Alma mater Syracuse University
New York University
Occupation Scientist, researcher
Known for Developing the Jarvik-7 artificial heart
Spouse(s) Marilyn vos Savant (m. 1987)
Relatives Murray Jarvik (paternal uncle)
Website www.jarvikheart.com

Robert Koffler Jarvik (born May 11, 1946) is an American scientist, researcher, and entrepreneur known for his role in developing the Jarvik-7 artificial heart.

Robert Jarvik was born in Midland, Michigan, to Norman Eugene Jarvik and Edythe Koffler Jarvik, and raised in Stamford, Connecticut. He is the nephew of Murray Jarvik, a pharmacologist who was the co-inventor of the nicotine patch.

Jarvik is a graduate of Syracuse University. He earned a master's degree in medical engineering from New York University.

After being admitted to the University of Utah School of Medicine, Jarvik completed two years of study, and in 1971 was hired by Willem Johan Kolff, a Dutch-born physician-inventor at the University of Utah, who produced the first dialysis machine, and who was working on other artificial organs, including a heart. Jarvik received his M.D. in 1976 from the University of Utah. A medical scientist, he did not complete an internship or residency and has never been licensed to practice medicine.

Jarvik joined University of Utah's artificial organs program in 1971, then headed by Willem Johan Kolff, his mentor. At the time, the program used a pneumatic artificial heart design by Clifford Kwan-Gett that had sustained an animal in the lab for 10 days. Kolff assigned Jarvik to design a new heart that would overcome the problems of the Kwan-Gett heart, eventually culminating with the Jarvik-7 device.

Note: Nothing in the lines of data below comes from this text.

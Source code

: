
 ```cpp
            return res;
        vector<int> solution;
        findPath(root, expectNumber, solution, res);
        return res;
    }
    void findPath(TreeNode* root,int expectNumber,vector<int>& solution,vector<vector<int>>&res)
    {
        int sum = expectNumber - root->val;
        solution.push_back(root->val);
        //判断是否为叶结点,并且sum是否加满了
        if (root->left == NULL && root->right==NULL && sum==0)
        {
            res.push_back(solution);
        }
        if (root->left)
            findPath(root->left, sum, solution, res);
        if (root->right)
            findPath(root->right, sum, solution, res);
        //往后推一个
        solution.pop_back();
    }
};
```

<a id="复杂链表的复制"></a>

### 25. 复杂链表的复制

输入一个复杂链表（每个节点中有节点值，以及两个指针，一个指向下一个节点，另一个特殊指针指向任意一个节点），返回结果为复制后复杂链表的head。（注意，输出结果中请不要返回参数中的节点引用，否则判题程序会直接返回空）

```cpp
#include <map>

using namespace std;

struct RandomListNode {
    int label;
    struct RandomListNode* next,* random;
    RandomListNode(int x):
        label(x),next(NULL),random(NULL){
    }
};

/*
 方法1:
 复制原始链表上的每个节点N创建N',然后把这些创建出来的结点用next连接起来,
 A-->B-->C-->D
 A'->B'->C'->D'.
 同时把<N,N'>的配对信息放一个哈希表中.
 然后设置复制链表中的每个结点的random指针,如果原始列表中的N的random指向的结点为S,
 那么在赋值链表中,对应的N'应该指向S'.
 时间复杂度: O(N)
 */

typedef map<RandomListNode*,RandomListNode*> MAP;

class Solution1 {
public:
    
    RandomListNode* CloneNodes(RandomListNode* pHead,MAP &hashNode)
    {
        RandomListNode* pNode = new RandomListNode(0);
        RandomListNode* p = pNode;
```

Jarvik worked jointly with Kolff on the Jarvik-7 artificial heart, a self-contained, integrated pneumatic unit based on previous designs, particularly those of Paul Winchell. No better solution was found for transcutaneous transmission of energy than surgical tunnelling of two 3 cm pneumatic tubes. The control apparatus was shopping-cart sized. Thus, a patient with a Jarvik-7 had very restricted mobility, even if other problems such as embolism and infection were adequately controlled. Patients still required medication, including heavy antibiotics as well as other drugs and treatments. The heart utilized ultra thin membranes stacked to form a diaphragmatic surface with a graphite lubricant intermittently placed between the membranes.